Encode string to integer representation based on ascii table or lookup variable.

Parameters

tokenizer (object) – tokenizer object
string (str) –
add_blank (bool, optional (default=False)) – add BLANK token at the starting of encoded, this is for transducer / transformer based.
lookup (List[str], optional (default=None)) – list of unique strings.

Returns

result

Return type

List[int]

malaya_speech.utils.subword.decode(tokenizer, ids)[source]¶

Decode integer representation to string based on tokenizer vocab.

Parameters

tokenizer (object) – tokenizer object
ids (List[int]) –

Returns

result

Return type

str

malaya_speech.utils.subword.decode_multilanguage(tokenizers, ids)[source]¶

Decode integer representation to string using list of tokenizer objects.

Parameters

tokenizers (List[object]) – List of tokenizer objects.
ids (List[int]) –

Returns

result

Return type

str

malaya_speech.utils.tf_featurization¶

malaya_speech.age_detection¶

malaya_speech.age_detection.available_model()[source]¶: List available age detection deep models.

malaya_speech.age_detection.deep_model(model: str = 'vggvox-v2', quantized: bool = False, **kwargs)[source]¶

Load age detection deep model.

Parameters

model (str, optional (default='vggvox-v2')) –
Model architecture supported.
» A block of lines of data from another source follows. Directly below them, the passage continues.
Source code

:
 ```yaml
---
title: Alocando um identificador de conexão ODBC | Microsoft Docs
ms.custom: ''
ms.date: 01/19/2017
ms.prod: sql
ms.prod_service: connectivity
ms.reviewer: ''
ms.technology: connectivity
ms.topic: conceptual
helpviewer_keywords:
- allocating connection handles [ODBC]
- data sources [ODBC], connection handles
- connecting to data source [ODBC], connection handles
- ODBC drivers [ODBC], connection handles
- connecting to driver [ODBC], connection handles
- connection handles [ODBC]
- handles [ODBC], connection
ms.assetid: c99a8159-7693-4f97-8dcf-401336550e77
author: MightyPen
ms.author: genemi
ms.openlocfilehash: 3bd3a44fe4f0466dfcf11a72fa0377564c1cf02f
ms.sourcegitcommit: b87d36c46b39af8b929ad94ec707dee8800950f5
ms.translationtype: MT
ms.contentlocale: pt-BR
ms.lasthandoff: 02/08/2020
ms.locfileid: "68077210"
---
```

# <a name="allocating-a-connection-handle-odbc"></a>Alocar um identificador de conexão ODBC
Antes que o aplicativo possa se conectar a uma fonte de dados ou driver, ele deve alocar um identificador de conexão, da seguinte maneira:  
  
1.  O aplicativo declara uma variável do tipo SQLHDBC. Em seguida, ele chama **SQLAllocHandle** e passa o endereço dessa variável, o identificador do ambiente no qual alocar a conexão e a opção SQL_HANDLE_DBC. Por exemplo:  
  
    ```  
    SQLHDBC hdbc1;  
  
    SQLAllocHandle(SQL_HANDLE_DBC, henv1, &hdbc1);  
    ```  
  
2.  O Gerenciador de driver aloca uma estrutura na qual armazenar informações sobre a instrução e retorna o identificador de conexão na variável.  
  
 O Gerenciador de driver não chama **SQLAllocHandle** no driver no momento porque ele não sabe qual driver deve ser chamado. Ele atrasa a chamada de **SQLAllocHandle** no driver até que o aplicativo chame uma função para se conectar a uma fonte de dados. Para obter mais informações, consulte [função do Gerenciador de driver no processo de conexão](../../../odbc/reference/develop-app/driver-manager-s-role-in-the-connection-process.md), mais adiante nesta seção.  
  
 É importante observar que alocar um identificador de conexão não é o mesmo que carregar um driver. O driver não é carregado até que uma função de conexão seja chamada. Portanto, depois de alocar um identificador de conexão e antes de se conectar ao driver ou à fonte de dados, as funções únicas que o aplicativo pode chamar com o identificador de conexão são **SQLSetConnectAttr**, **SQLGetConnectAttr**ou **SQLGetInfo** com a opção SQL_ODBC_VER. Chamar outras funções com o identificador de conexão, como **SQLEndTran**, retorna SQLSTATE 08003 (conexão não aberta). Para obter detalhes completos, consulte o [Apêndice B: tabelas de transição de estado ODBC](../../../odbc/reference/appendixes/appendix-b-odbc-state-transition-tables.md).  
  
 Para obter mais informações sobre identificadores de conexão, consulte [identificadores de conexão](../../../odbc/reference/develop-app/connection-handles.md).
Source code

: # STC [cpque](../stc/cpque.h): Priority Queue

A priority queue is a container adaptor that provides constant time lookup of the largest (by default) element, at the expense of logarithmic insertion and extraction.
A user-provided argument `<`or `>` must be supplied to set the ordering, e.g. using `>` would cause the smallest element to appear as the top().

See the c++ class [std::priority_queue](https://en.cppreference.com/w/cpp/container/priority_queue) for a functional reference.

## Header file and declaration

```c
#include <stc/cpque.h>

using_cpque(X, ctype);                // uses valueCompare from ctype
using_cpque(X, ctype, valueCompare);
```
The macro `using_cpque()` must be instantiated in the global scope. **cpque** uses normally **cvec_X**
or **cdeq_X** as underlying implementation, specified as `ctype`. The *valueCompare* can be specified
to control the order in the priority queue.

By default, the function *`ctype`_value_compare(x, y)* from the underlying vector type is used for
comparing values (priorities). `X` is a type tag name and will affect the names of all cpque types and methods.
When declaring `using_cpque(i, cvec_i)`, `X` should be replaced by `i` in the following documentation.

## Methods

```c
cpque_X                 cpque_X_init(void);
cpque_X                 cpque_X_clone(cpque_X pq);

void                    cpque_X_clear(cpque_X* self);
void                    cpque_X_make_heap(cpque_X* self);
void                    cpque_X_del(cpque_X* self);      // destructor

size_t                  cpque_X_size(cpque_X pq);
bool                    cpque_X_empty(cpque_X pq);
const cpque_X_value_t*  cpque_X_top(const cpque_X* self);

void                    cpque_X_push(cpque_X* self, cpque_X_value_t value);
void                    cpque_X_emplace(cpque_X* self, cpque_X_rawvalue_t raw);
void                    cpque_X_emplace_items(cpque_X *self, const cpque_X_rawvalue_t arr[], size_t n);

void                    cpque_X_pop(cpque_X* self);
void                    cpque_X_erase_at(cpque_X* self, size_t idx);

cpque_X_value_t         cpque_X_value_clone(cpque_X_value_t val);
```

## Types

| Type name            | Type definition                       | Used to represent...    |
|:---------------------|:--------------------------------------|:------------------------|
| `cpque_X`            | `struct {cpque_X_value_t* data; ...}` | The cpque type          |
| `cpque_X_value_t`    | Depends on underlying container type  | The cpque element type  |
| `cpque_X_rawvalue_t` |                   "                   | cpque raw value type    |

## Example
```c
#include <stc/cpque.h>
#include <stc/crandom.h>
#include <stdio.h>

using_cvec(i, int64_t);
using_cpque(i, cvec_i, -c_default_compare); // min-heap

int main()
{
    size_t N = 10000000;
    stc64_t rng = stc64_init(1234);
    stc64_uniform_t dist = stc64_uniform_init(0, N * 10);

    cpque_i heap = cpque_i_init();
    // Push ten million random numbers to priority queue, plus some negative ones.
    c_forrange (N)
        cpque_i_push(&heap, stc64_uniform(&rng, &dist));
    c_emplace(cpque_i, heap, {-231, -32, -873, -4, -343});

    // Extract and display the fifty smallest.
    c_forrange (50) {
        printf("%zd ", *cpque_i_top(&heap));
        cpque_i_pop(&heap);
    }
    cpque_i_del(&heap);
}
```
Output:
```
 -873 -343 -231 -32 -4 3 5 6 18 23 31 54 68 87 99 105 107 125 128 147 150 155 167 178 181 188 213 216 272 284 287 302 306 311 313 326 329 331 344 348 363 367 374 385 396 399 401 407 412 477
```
Allowed values:
- 'vggvox-v2' - finetuned VGGVox V2.
- 'deep-speaker' - finetuned Deep Speaker.
quantized (bool, optional (default=False)) – if True, will load 8-bit quantized model. Quantized model not necessary faster, totally depends on the machine.

Returns

result

Return type

malaya_speech.supervised.classification.load function

malaya_speech.diarization¶

malaya_speech.diarization.speaker_similarity(vad_results, speaker_vector, similarity_threshold: float = 0.8, norm_function: Callable = None, return_embedding: bool = False)[source]¶

Speaker diarization using L2-Norm similarity.

Parameters

vad_results (List[Tuple[Frame, label]]) – results from VAD.
speaker_vector (callable) – speaker vector object.
similarity_threshold (float, optional (default=0.8)) – if current voice activity sample similar at least 80%, we assumed it is from the same speaker.
norm_function (Callable, optional(default=None)) – normalize function for speaker vectors.
speaker_change_threshold (float, optional (default=0.5)) – in one voice activity sample can be more than one speaker, split it using this threshold.

Returns

result

Return type

List[Tuple[Frame, label]]

malaya_speech.diarization.n_clustering(vad_results, speaker_vector, model, norm_function: Callable = <function l2_normalize>, return_embedding=False)[source]¶

Speaker diarization using any clustering model.

Parameters

vad_results (List[Tuple[Frame, label]]) – results from VAD.
speaker_vector (callable) – speaker vector object.
model (callable) – Prefer any sklearn unsupervised clustering model. Required fit_predict or apply method.
norm_function (Callable, optional(default=malaya_speech.utils.dist.l2_normalize)) – normalize function for speaker vectors.
log_distance_metric (str, optional (default='cosine')) – post distance norm in log scale metrics.

Returns

result

Return type

List[Tuple[Frame, label]]

malaya_speech.diarization.affinity_propagation(vad_results, speaker_vector, norm_function: Callable = <function l2_normalize>, log_distance_metric: str = 'cosine', damping: float = 0.8, preference: float = None, return_embedding=False)[source]¶

Speaker diarization using sklearn Affinity Propagation.

Parameters

vad_results (List[Tuple[Frame, label]]) – results from VAD.
speaker_vector (callable) – speaker vector object.
norm_function (Callable, optional(default=malaya_speech.utils.dist.l2_normalize)) – normalize function for speaker vectors.
log_distance_metric (str, optional (default='cosine')) – post distance norm in log scale metrics.

Returns

result

Return type

List[Tuple[Frame, label]]

malaya_speech.diarization.spectral_cluster(vad_results, speaker_vector, min_clusters: int = None, max_clusters: int = None, norm_function: Callable = <function l2_normalize>, log_distance_metric: str = None, return_embedding=False, **kwargs)[source]¶

Speaker diarization using SpectralCluster, https://github.com/wq2012/SpectralCluster

Parameters

vad_results (List[Tuple[Frame, label]]) – results from VAD.
speaker_vector (callable) – speaker vector object.
min_clusters (int, optional (default=None)) – minimal number of clusters allowed (only effective if not None).
max_clusters (int, optional (default=None)) – maximal number of clusters allowed (only effective if not None). can be used together with min_clusters to fix the number of clusters.
norm_function (Callable, optional(default=malaya_speech.utils.dist.l2_normalize)) – normalize function for speaker vectors.
log_distance_metric (str, optional (default=None)) – post distance norm in log scale metrics.

Returns

result

Return type

List[Tuple[Frame, label]]

malaya_speech.emotion¶

malaya_speech.emotion.available_model()[source]¶: List available emotion detection deep models.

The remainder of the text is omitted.